In a time when barely an hour passes without something interesting happening in British politics, some people might have missed that Jeremy Corbyn’s position on the UK remaining in the single market appears to have got a little muddy this afternoon:
Labour source repeatedly refuses to say that Jeremy Corbyn wants Britain to remain a member of the single market
— Emily Ashton (@elashton) September 7, 2016
Now, this might all be a flash in the pan – though attempts to clarify Corbyn’s position don’t seem to be helping – but it feels potentially important for the future of the Labour party.

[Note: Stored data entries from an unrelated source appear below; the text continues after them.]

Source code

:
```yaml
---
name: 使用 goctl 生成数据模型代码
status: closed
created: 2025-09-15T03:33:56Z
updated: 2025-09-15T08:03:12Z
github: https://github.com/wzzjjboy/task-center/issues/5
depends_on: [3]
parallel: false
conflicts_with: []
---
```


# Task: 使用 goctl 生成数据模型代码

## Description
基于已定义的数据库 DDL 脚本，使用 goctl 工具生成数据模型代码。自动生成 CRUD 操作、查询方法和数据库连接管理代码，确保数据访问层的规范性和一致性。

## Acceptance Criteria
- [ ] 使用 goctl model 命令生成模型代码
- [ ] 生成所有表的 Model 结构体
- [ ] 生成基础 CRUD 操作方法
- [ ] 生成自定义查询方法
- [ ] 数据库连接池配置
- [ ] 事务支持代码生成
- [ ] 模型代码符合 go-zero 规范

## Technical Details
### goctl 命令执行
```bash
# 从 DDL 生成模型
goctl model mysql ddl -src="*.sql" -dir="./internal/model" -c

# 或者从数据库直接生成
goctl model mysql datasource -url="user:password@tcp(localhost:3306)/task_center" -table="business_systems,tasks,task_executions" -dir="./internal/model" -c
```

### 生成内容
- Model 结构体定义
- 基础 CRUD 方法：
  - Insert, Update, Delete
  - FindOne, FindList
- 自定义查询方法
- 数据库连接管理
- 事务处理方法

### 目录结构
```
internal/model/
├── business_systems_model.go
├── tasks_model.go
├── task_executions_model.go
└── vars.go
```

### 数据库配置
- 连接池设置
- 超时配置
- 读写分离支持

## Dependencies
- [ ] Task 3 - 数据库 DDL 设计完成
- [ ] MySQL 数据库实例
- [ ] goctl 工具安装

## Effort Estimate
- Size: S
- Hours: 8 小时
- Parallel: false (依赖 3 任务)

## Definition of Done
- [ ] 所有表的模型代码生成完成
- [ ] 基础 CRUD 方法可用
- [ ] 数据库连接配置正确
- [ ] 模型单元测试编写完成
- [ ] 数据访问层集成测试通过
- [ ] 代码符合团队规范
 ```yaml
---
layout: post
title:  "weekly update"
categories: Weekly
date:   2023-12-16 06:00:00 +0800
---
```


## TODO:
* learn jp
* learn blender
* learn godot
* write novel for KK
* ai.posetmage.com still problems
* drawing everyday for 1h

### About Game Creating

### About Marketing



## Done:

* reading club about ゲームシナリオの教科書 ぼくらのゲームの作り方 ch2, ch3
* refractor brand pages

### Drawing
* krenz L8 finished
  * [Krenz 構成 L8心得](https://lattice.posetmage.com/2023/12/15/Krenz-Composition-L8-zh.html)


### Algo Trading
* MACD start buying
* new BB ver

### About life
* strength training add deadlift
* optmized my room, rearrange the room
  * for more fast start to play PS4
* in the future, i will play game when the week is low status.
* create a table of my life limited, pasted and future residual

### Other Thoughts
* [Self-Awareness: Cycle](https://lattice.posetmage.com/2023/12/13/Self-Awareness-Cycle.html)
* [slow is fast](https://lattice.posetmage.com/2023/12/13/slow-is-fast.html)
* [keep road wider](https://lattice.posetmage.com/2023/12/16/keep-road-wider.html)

With my usual caveat that almost every prediction of a party split comes to nothing, membership of the single market feels to me like the issue that could act as a key division in a Labour split. If Corbyn wants to try a push a position of supporting the UK leaving the single market, remaining in it is a key issue (with a huge amount of current salience) that unites a big portion of the Parliamentary Labour Party from the right to the soft left. The divisions over the single market aren’t just in Labour either – Downing Street has already had to correct the Government’s own Brexit minister over his position on it.
If Corbyn won’t defend the single market, the thinking might go, there’s a huge space available for an opposition that will. It’s an issue that can create links across parties (such as to the SNP, the remaining Tory pro-Europeans and the Liberal Democrats) and also generate support from outside the parties. There are a lot of large businesses that would lose a lot if Britain loses membership of the single market (the Japanese are just the first to make this clear and public), and if such a split needed the funding and structure to become a party of its own, that would be a very important factor.
Now, this might just be a subject of interest for an afternoon and Corbyn might close it down by declaring his unequivocal support for the single market at his next press conference (‘I’m delighted to have the support of 63% of the people who worked on Bonekickers‘) but it’s clear that the UK’s relationship with the EU is going to be the fundamental issue in British politics for the next few years. If Corbyn is going to shift his public position on that to one not shared by the bulk of the PLP, it could be the trigger for the final breaking of ties.